Task objective: Read the data, and whenever a line holds the word "True", report that line.

══ Data for the task

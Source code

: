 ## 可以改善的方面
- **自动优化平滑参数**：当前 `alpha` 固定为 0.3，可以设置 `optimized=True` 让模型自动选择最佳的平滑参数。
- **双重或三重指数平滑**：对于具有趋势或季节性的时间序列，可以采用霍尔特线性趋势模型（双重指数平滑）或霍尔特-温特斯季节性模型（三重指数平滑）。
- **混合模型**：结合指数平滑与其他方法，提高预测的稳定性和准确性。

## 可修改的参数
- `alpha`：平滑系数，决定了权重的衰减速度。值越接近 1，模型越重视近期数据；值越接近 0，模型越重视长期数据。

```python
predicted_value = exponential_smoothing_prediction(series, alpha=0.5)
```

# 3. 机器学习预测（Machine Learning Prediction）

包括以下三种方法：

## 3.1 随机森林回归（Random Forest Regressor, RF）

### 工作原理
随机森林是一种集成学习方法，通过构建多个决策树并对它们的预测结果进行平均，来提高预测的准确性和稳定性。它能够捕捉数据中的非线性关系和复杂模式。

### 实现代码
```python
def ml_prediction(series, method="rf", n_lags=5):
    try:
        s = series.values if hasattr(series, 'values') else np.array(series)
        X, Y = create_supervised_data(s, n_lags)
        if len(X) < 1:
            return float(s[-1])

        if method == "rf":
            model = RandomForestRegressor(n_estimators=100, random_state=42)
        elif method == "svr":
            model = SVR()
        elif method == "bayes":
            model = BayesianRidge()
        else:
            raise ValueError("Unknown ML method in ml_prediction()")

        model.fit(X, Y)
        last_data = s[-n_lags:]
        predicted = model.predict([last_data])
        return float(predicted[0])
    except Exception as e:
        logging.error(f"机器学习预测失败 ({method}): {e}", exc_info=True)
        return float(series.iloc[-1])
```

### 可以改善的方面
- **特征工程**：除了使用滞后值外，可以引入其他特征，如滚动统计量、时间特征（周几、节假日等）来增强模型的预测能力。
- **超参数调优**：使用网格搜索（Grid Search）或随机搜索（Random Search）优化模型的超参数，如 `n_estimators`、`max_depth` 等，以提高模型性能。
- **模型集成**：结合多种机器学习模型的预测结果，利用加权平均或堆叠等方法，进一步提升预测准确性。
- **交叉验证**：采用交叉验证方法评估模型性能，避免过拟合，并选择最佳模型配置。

════

Answer below:
- **自动优化平滑参数**：当前 `alpha` 固定为 0.3，可以设置 `optimized=True` 让模型自动选择最佳的平滑参数。
        logging.error(f"机器学习预测失败 ({method}): {e}", exc_info=True)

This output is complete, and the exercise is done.